DATASET EXCERPTS —
★ ★ ★
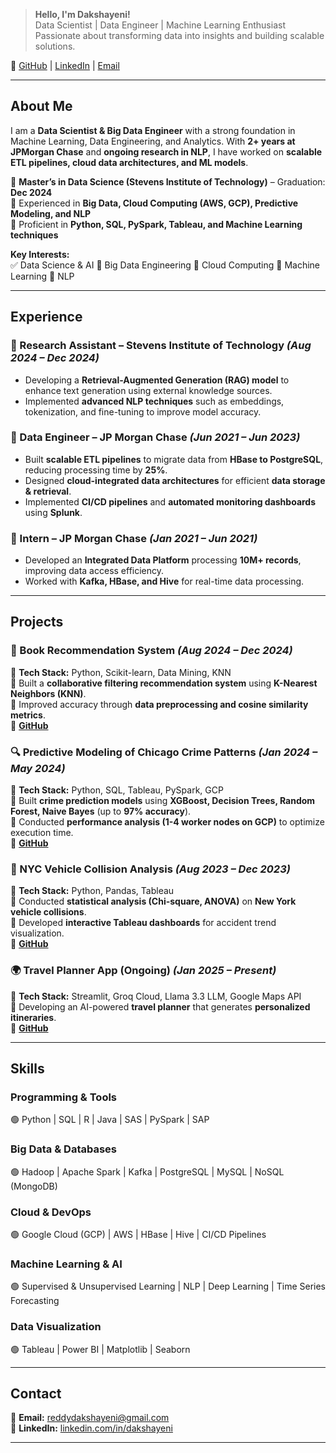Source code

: > **Hello, I'm Dakshayeni!**  
> Data Scientist | Data Engineer | Machine Learning Enthusiast  
> Passionate about transforming data into insights and building scalable solutions.  

🔗 [GitHub](https://github.com/Dakshayeni) | [LinkedIn](https://linkedin.com/in/dakshayeni) | [Email](mailto:reddydakshayeni@gmail.com)  

---

## **About Me**  

I am a **Data Scientist & Big Data Engineer** with a strong foundation in Machine Learning, Data Engineering, and Analytics. With **2+ years at JPMorgan Chase** and **ongoing research in NLP**, I have worked on **scalable ETL pipelines, cloud data architectures, and ML models**.  

📌 **Master’s in Data Science (Stevens Institute of Technology)** – Graduation: **Dec 2024**  
📌 Experienced in **Big Data, Cloud Computing (AWS, GCP), Predictive Modeling, and NLP**  
📌 Proficient in **Python, SQL, PySpark, Tableau, and Machine Learning techniques**  

**Key Interests:**  
✅ Data Science & AI 🔹 Big Data Engineering 🔹 Cloud Computing 🔹 Machine Learning 🔹 NLP  

---

## **Experience**  

### **🔹 Research Assistant – Stevens Institute of Technology** *(Aug 2024 – Dec 2024)*  
- Developing a **Retrieval-Augmented Generation (RAG) model** to enhance text generation using external knowledge sources.  
- Implemented **advanced NLP techniques** such as embeddings, tokenization, and fine-tuning to improve model accuracy.  

### **🔹 Data Engineer – JP Morgan Chase** *(Jun 2021 – Jun 2023)*  
- Built **scalable ETL pipelines** to migrate data from **HBase to PostgreSQL**, reducing processing time by **25%**.  
- Designed **cloud-integrated data architectures** for efficient **data storage & retrieval**.  
- Implemented **CI/CD pipelines** and **automated monitoring dashboards** using **Splunk**.  

### **🔹 Intern – JP Morgan Chase** *(Jan 2021 – Jun 2021)*  
- Developed an **Integrated Data Platform** processing **10M+ records**, improving data access efficiency.  
- Worked with **Kafka, HBase, and Hive** for real-time data processing.  

---

## **Projects**  

### **📘 Book Recommendation System** *(Aug 2024 – Dec 2024)*  
📌 **Tech Stack:** Python, Scikit-learn, Data Mining, KNN  
🔹 Built a **collaborative filtering recommendation system** using **K-Nearest Neighbors (KNN)**.  
🔹 Improved accuracy through **data preprocessing and cosine similarity metrics**.  
🔗 **[GitHub](https://github.com/Dakshayeni/book-recommendation)**  

### **🔍 Predictive Modeling of Chicago Crime Patterns** *(Jan 2024 – May 2024)*  
📌 **Tech Stack:** Python, SQL, Tableau, PySpark, GCP  
🔹 Built **crime prediction models** using **XGBoost, Decision Trees, Random Forest, Naive Bayes** (up to **97% accuracy**).  
🔹 Conducted **performance analysis (1-4 worker nodes on GCP)** to optimize execution time.  
🔗 **[GitHub](https://github.com/Dakshayeni/chicago-crime)**  

### **🚗 NYC Vehicle Collision Analysis** *(Aug 2023 – Dec 2023)*  
📌 **Tech Stack:** Python, Pandas, Tableau  
🔹 Conducted **statistical analysis (Chi-square, ANOVA)** on **New York vehicle collisions**.  
🔹 Developed **interactive Tableau dashboards** for accident trend visualization.  
🔗 **[GitHub](https://github.com/Dakshayeni/nyc-collision-analysis)**  

### **🌍 Travel Planner App (Ongoing)** *(Jan 2025 – Present)*  
📌 **Tech Stack:** Streamlit, Groq Cloud, Llama 3.3 LLM, Google Maps API  
🔹 Developing an AI-powered **travel planner** that generates **personalized itineraries**.  
🔗 **[GitHub](https://github.com/Dakshayeni/travel-planner)**  

---

## **Skills**  

### **Programming & Tools**  
🟢 Python | SQL | R | Java | SAS | PySpark | SAP  

### **Big Data & Databases**  
🟢 Hadoop | Apache Spark | Kafka | PostgreSQL | MySQL | NoSQL (MongoDB)  

### **Cloud & DevOps**  
🟢 Google Cloud (GCP) | AWS | HBase | Hive | CI/CD Pipelines  

### **Machine Learning & AI**  
🟢 Supervised & Unsupervised Learning | NLP | Deep Learning | Time Series Forecasting  

### **Data Visualization**  
🟢 Tableau | Power BI | Matplotlib | Seaborn  

---

## **Contact**  
📧 **Email:** [reddydakshayeni@gmail.com](mailto:reddydakshayeni@gmail.com)  
🔗 **LinkedIn:** [linkedin.com/in/dakshayeni](https://linkedin.com/in/dakshayeni/)  

---

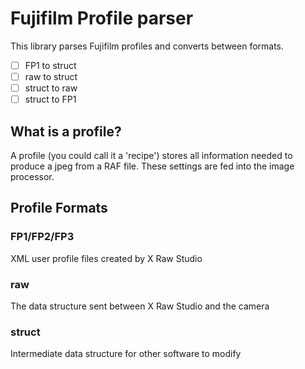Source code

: # Fujifilm Profile parser
This library parses Fujifilm profiles and converts between formats.

- [ ] FP1 to struct
- [ ] raw to struct
- [ ] struct to raw
- [ ] struct to FP1

## What is a profile?
A profile (you could call it a 'recipe') stores all information needed to produce a jpeg from a RAF file. These settings are fed into
the image processor.

## Profile Formats
### FP1/FP2/FP3
XML user profile files created by X Raw Studio
### raw
The data structure sent between X Raw Studio and the camera
### struct
Intermediate data structure for other software to modify
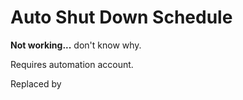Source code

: # Auto Shut Down Schedule

**Not working...** don't know why.

Requires automation account.

Replaced by 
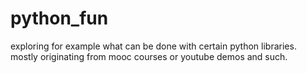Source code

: # python_fun
exploring for example what can be done with certain python libraries. mostly originating from mooc courses or youtube demos and such.  
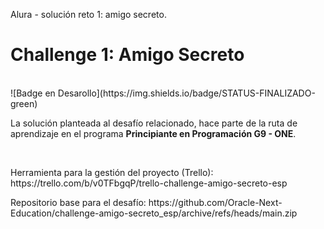 Alura - solución reto 1: amigo secreto.
<h1>Challenge 1: Amigo Secreto</h1>
<br>
![Badge en Desarollo](https://img.shields.io/badge/STATUS-FINALIZADO-green)
<p>La solución planteada al desafío relacionado, hace parte de la ruta de aprendizaje en el programa <strong>Principiante en Programación G9 - ONE</strong>. </p>
<br>
<p>Herramienta para la gestión del proyecto (Trello): https://trello.com/b/v0TFbgqP/trello-challenge-amigo-secreto-esp</p>
<p>Repositorio base para el desafío: https://github.com/Oracle-Next-Education/challenge-amigo-secreto_esp/archive/refs/heads/main.zip</p>
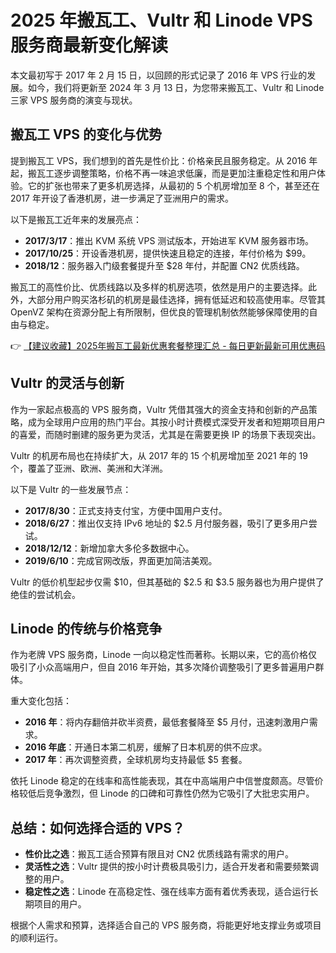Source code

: # 2025 年搬瓦工、Vultr 和 Linode VPS 服务商最新变化解读

本文最初写于 2017 年 2 月 15 日，以回顾的形式记录了 2016 年 VPS 行业的发展。如今，我们将更新至 2024 年 3 月 13 日，为您带来搬瓦工、Vultr 和 Linode 三家 VPS 服务商的演变与现状。

## 搬瓦工 VPS 的变化与优势

提到搬瓦工 VPS，我们想到的首先是性价比：价格亲民且服务稳定。从 2016 年起，搬瓦工逐步调整策略，价格不再一味追求低廉，而是更加注重稳定性和用户体验。它的扩张也带来了更多机房选择，从最初的 5 个机房增加至 8 个，甚至还在 2017 年开设了香港机房，进一步满足了亚洲用户的需求。

以下是搬瓦工近年来的发展亮点：

- **2017/3/17**：推出 KVM 系统 VPS 测试版本，开始进军 KVM 服务器市场。
- **2017/10/25**：开设香港机房，提供快速且稳定的连接，年付价格为 $99。
- **2018/12**：服务器入门级套餐提升至 $28 年付，并配置 CN2 优质线路。

搬瓦工的高性价比、优质线路以及多样的机房选项，依然是用户的主要选择。此外，大部分用户购买洛杉矶的机房是最佳选择，拥有低延迟和较高使用率。尽管其 OpenVZ 架构在资源分配上有所限制，但优良的管理机制依然能够保障使用的自由与稳定。

👉 [【建议收藏】2025年搬瓦工最新优惠套餐整理汇总 - 每日更新最新可用优惠码](https://bit.ly/banwagon)

## Vultr 的灵活与创新

作为一家起点极高的 VPS 服务商，Vultr 凭借其强大的资金支持和创新的产品策略，成为全球用户应用的热门平台。其按小时计费模式深受开发者和短期项目用户的喜爱，而随时删建的服务更为灵活，尤其是在需要更换 IP 的场景下表现突出。

Vultr 的机房布局也在持续扩大，从 2017 年的 15 个机房增加至 2021 年的 19 个，覆盖了亚洲、欧洲、美洲和大洋洲。

以下是 Vultr 的一些发展节点：

- **2017/8/30**：正式支持支付宝，方便中国用户支付。
- **2018/6/27**：推出仅支持 IPv6 地址的 $2.5 月付服务器，吸引了更多用户尝试。
- **2018/12/12**：新增加拿大多伦多数据中心。
- **2019/6/10**：完成官网改版，界面更加简洁美观。

Vultr 的低价机型起步仅需 $10，但其基础的 $2.5 和 $3.5 服务器也为用户提供了绝佳的尝试机会。

## Linode 的传统与价格竞争

作为老牌 VPS 服务商，Linode 一向以稳定性而著称。长期以来，它的高价格仅吸引了小众高端用户，但自 2016 年开始，其多次降价调整吸引了更多普遍用户群体。

重大变化包括：

- **2016 年**：将内存翻倍并砍半资费，最低套餐降至 $5 月付，迅速刺激用户需求。
- **2016 年底**：开通日本第二机房，缓解了日本机房的供不应求。
- **2017 年**：再次调整资费，全球机房均支持最低 $5 套餐。

依托 Linode 稳定的在线率和高性能表现，其在中高端用户中信誉度颇高。尽管价格较低后竞争激烈，但 Linode 的口碑和可靠性仍然为它吸引了大批忠实用户。

## 总结：如何选择合适的 VPS？

- **性价比之选**：搬瓦工适合预算有限且对 CN2 优质线路有需求的用户。
- **灵活性之选**：Vultr 提供的按小时计费极具吸引力，适合开发者和需要频繁调整的用户。
- **稳定性之选**：Linode 在高稳定性、强在线率方面有着优秀表现，适合运行长期项目的用户。

根据个人需求和预算，选择适合自己的 VPS 服务商，将能更好地支撑业务或项目的顺利运行。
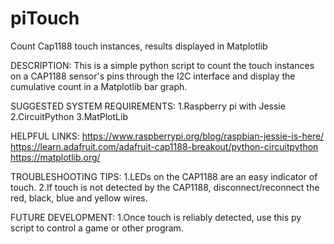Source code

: # piTouch
Count Cap1188 touch instances, results displayed in Matplotlib 

DESCRIPTION:
This is a simple python script to count the touch instances on a CAP1188 sensor's pins through the I2C interface and display the cumulative count in a Matplotlib bar graph.

SUGGESTED SYSTEM REQUIREMENTS:
1.Raspberry pi with Jessie
2.CircuitPython
3.MatPlotLib

HELPFUL LINKS:
https://www.raspberrypi.org/blog/raspbian-jessie-is-here/
https://learn.adafruit.com/adafruit-cap1188-breakout/python-circuitpython
https://matplotlib.org/

TROUBLESHOOTING TIPS:
1.LEDs on the CAP1188 are an easy indicator of touch.
2.If touch is not detected by the CAP1188, disconnect/reconnect the red, black, blue and yellow wires.

FUTURE DEVELOPMENT:
1.Once touch is reliably detected, use this py script to control a game or other program.
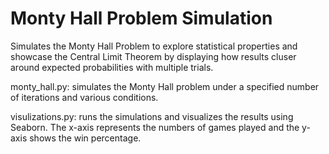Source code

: # Monty Hall Problem Simulation

Simulates the Monty Hall Problem to explore statistical properties and showcase the Central Limit Theorem by displaying how results cluser around expected probabilities with multiple trials. 

monty_hall.py: simulates the Monty Hall problem under a specified number of iterations and various conditions.

visulizations.py: runs the simulations and visualizes the results using Seaborn. The x-axis represents the numbers of games played and the y-axis shows the win percentage. 
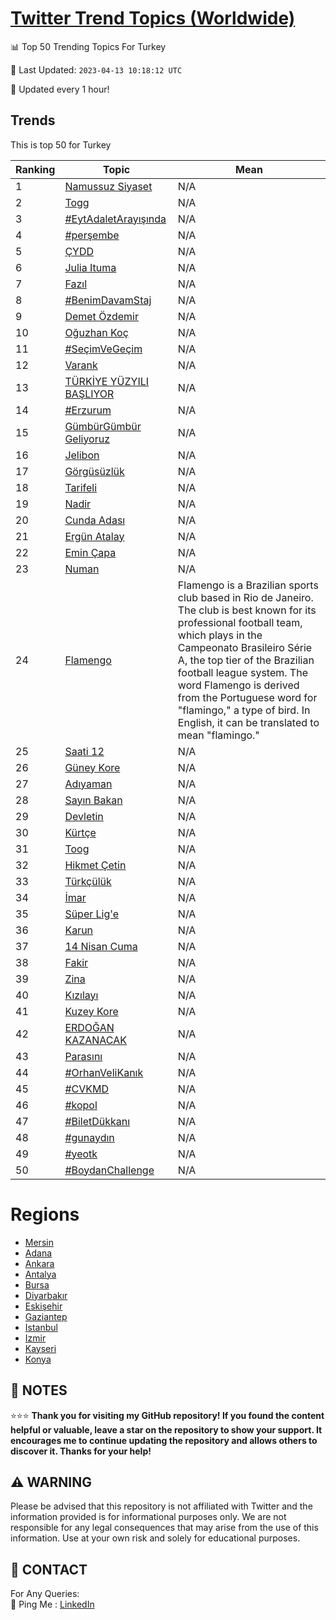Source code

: [Twitter Trend Topics (Worldwide)](https://github.com/ErcinDedeoglu/Twitter-Trend-Topics)
==========


📊 Top 50 Trending Topics For Turkey

📆 Last Updated: `2023-04-13 10:18:12 UTC`

🔧 Updated every 1 hour!


## Trends

This is top 50 for Turkey

| Ranking | Topic | Mean |
| ------- | ------------ | ------------ |
| 1 | [Namussuz Siyaset](http://twitter.com/search?q=Namussuz+Siyaset) | N/A |
| 2 | [Togg](http://twitter.com/search?q=Togg) | N/A |
| 3 | [#EytAdaletArayışında](http://twitter.com/search?q=%23EytAdaletAray%c4%b1%c5%9f%c4%b1nda) | N/A |
| 4 | [#perşembe](http://twitter.com/search?q=%23per%c5%9fembe) | N/A |
| 5 | [ÇYDD](http://twitter.com/search?q=%c3%87YDD) | N/A |
| 6 | [Julia Ituma](http://twitter.com/search?q=Julia+Ituma) | N/A |
| 7 | [Fazıl](http://twitter.com/search?q=Faz%c4%b1l) | N/A |
| 8 | [#BenimDavamStaj](http://twitter.com/search?q=%23BenimDavamStaj) | N/A |
| 9 | [Demet Özdemir](http://twitter.com/search?q=Demet+%c3%96zdemir) | N/A |
| 10 | [Oğuzhan Koç](http://twitter.com/search?q=O%c4%9fuzhan+Ko%c3%a7) | N/A |
| 11 | [#SeçimVeGeçim](http://twitter.com/search?q=%23Se%c3%a7imVeGe%c3%a7im) | N/A |
| 12 | [Varank](http://twitter.com/search?q=Varank) | N/A |
| 13 | [TÜRKİYE YÜZYILI BAŞLIYOR](http://twitter.com/search?q=T%c3%9cRK%c4%b0YE+Y%c3%9cZYILI+BA%c5%9eLIYOR) | N/A |
| 14 | [#Erzurum](http://twitter.com/search?q=%23Erzurum) | N/A |
| 15 | [GümbürGümbür Geliyoruz](http://twitter.com/search?q=G%c3%bcmb%c3%bcrG%c3%bcmb%c3%bcr+Geliyoruz) | N/A |
| 16 | [Jelibon](http://twitter.com/search?q=Jelibon) | N/A |
| 17 | [Görgüsüzlük](http://twitter.com/search?q=G%c3%b6rg%c3%bcs%c3%bczl%c3%bck) | N/A |
| 18 | [Tarifeli](http://twitter.com/search?q=Tarifeli) | N/A |
| 19 | [Nadir](http://twitter.com/search?q=Nadir) | N/A |
| 20 | [Cunda Adası](http://twitter.com/search?q=Cunda+Adas%c4%b1) | N/A |
| 21 | [Ergün Atalay](http://twitter.com/search?q=Erg%c3%bcn+Atalay) | N/A |
| 22 | [Emin Çapa](http://twitter.com/search?q=Emin+%c3%87apa) | N/A |
| 23 | [Numan](http://twitter.com/search?q=Numan) | N/A |
| 24 | [Flamengo](http://twitter.com/search?q=Flamengo) | Flamengo is a Brazilian sports club based in Rio de Janeiro. The club is best known for its professional football team, which plays in the Campeonato Brasileiro Série A, the top tier of the Brazilian football league system. The word Flamengo is derived from the Portuguese word for "flamingo," a type of bird. In English, it can be translated to mean "flamingo." |
| 25 | [Saati 12](http://twitter.com/search?q=Saati+12) | N/A |
| 26 | [Güney Kore](http://twitter.com/search?q=G%c3%bcney+Kore) | N/A |
| 27 | [Adıyaman](http://twitter.com/search?q=Ad%c4%b1yaman) | N/A |
| 28 | [Sayın Bakan](http://twitter.com/search?q=Say%c4%b1n+Bakan) | N/A |
| 29 | [Devletin](http://twitter.com/search?q=Devletin) | N/A |
| 30 | [Kürtçe](http://twitter.com/search?q=K%c3%bcrt%c3%a7e) | N/A |
| 31 | [Toog](http://twitter.com/search?q=Toog) | N/A |
| 32 | [Hikmet Çetin](http://twitter.com/search?q=Hikmet+%c3%87etin) | N/A |
| 33 | [Türkçülük](http://twitter.com/search?q=T%c3%bcrk%c3%a7%c3%bcl%c3%bck) | N/A |
| 34 | [İmar](http://twitter.com/search?q=%c4%b0mar) | N/A |
| 35 | [Süper Lig'e](http://twitter.com/search?q=S%c3%bcper+Lig%27e) | N/A |
| 36 | [Karun](http://twitter.com/search?q=Karun) | N/A |
| 37 | [14 Nisan Cuma](http://twitter.com/search?q=14+Nisan+Cuma) | N/A |
| 38 | [Fakir](http://twitter.com/search?q=Fakir) | N/A |
| 39 | [Zina](http://twitter.com/search?q=Zina) | N/A |
| 40 | [Kızılayı](http://twitter.com/search?q=K%c4%b1z%c4%b1lay%c4%b1) | N/A |
| 41 | [Kuzey Kore](http://twitter.com/search?q=Kuzey+Kore) | N/A |
| 42 | [ERDOĞAN KAZANACAK](http://twitter.com/search?q=ERDO%c4%9eAN+KAZANACAK) | N/A |
| 43 | [Parasını](http://twitter.com/search?q=Paras%c4%b1n%c4%b1) | N/A |
| 44 | [#OrhanVeliKanık](http://twitter.com/search?q=%23OrhanVeliKan%c4%b1k) | N/A |
| 45 | [#CVKMD](http://twitter.com/search?q=%23CVKMD) | N/A |
| 46 | [#kopol](http://twitter.com/search?q=%23kopol) | N/A |
| 47 | [#BiletDükkanı](http://twitter.com/search?q=%23BiletD%c3%bckkan%c4%b1) | N/A |
| 48 | [#gunaydın](http://twitter.com/search?q=%23gunayd%c4%b1n) | N/A |
| 49 | [#yeotk](http://twitter.com/search?q=%23yeotk) | N/A |
| 50 | [#BoydanChallenge](http://twitter.com/search?q=%23BoydanChallenge) | N/A |



# Regions

* [Mersin](</Turkey/Mersin.md>)
* [Adana](</Turkey/Adana.md>)
* [Ankara](</Turkey/Ankara.md>)
* [Antalya](</Turkey/Antalya.md>)
* [Bursa](</Turkey/Bursa.md>)
* [Diyarbakır](</Turkey/Diyarbakır.md>)
* [Eskişehir](</Turkey/Eskişehir.md>)
* [Gaziantep](</Turkey/Gaziantep.md>)
* [Istanbul](</Turkey/Istanbul.md>)
* [Izmir](</Turkey/Izmir.md>)
* [Kayseri](</Turkey/Kayseri.md>)
* [Konya](</Turkey/Konya.md>)



## 📝 NOTES

⭐⭐⭐ **Thank you for visiting my GitHub repository! If you found the content helpful or valuable, leave a star on the repository to show your support. It encourages me to continue updating the repository and allows others to discover it. Thanks for your help!**


## ⚠️ WARNING

Please be advised that this repository is not affiliated with Twitter and the information provided is for informational purposes only. We are not responsible for any legal consequences that may arise from the use of this information. Use at your own risk and solely for educational purposes.


## 📨 CONTACT

 For Any Queries:  
            🏓 Ping Me : [LinkedIn](https://www.linkedin.com/in/ercindedeoglu/)
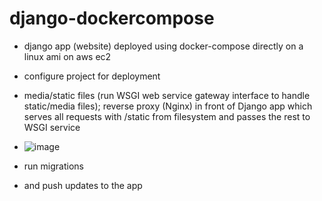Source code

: # django-dockercompose

- django app (website) deployed using docker-compose directly on a linux ami on aws ec2

- configure project for deployment
- media/static files (run WSGI web service gateway interface to handle static/media files); reverse proxy (Nginx) in front of Django app which serves all requests with /static from filesystem and passes the rest to WSGI service 
- ![image](https://user-images.githubusercontent.com/1181741/152580155-5e9235f0-39c2-46c3-a649-726bf7d6ea7b.png)
- run migrations 
- and push updates to the app
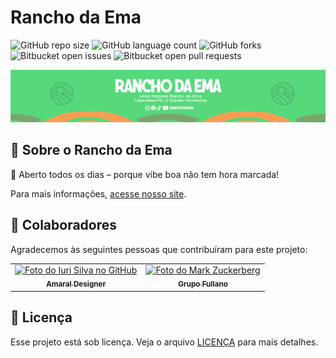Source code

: # Rancho da Ema

![GitHub repo size](https://img.shields.io/github/repo-size/iuricode/README-template?style=for-the-badge)
![GitHub language count](https://img.shields.io/github/languages/count/iuricode/README-template?style=for-the-badge)
![GitHub forks](https://img.shields.io/github/forks/iuricode/README-template?style=for-the-badge)
![Bitbucket open issues](https://img.shields.io/bitbucket/issues/iuricode/README-template?style=for-the-badge)
![Bitbucket open pull requests](https://img.shields.io/bitbucket/pr-raw/iuricode/README-template?style=for-the-badge)

![ranchodaemathumb](img/ranchodaemathumb.png)

## 🍹 Sobre o Rancho da Ema

📍 Aberto todos os dias – porque vibe boa não tem hora marcada!

Para mais informações, [acesse nosso site](https://grupofullano.com.br/ranchodaema).

## 🤝 Colaboradores

Agradecemos às seguintes pessoas que contribuíram para este projeto:

<table>
  <tr>
    <td align="center">
      <a href="https://instagram.com/amaraldsn" title="defina o título do link">
        <img src="https://avatars.githubusercontent.com/u/141788258?v=4" width="100px;" alt="Foto do Iuri Silva no GitHub"/><br>
        <sub>
          <b>Amaral Designer</b>
        </sub>
      </a>
    </td>
    <td align="center">
      <a href="https://grupofullano.com.br" title="defina o título do link">
        <img src="https://avatars.githubusercontent.com/u/207589370?v=4" width="100px;" alt="Foto do Mark Zuckerberg"/><br>
        <sub>
          <b>Grupo Fullano</b>
        </sub>
      </a>
    </td>
  </tr>
</table>

## 📝 Licença

Esse projeto está sob licença. Veja o arquivo [LICENÇA](LICENSE.md) para mais detalhes.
★ ★ ★
ACTION ITEM — Read the entries above, then pull out the lines that include "through".

ANSWER SPACE —
🔹 Improved accuracy through **data preprocessing and cosine similarity metrics**.  
This is a simple python script to count the touch instances on a CAP1188 sensor's pins through the I2C interface and display the cumulative count in a Matplotlib bar graph.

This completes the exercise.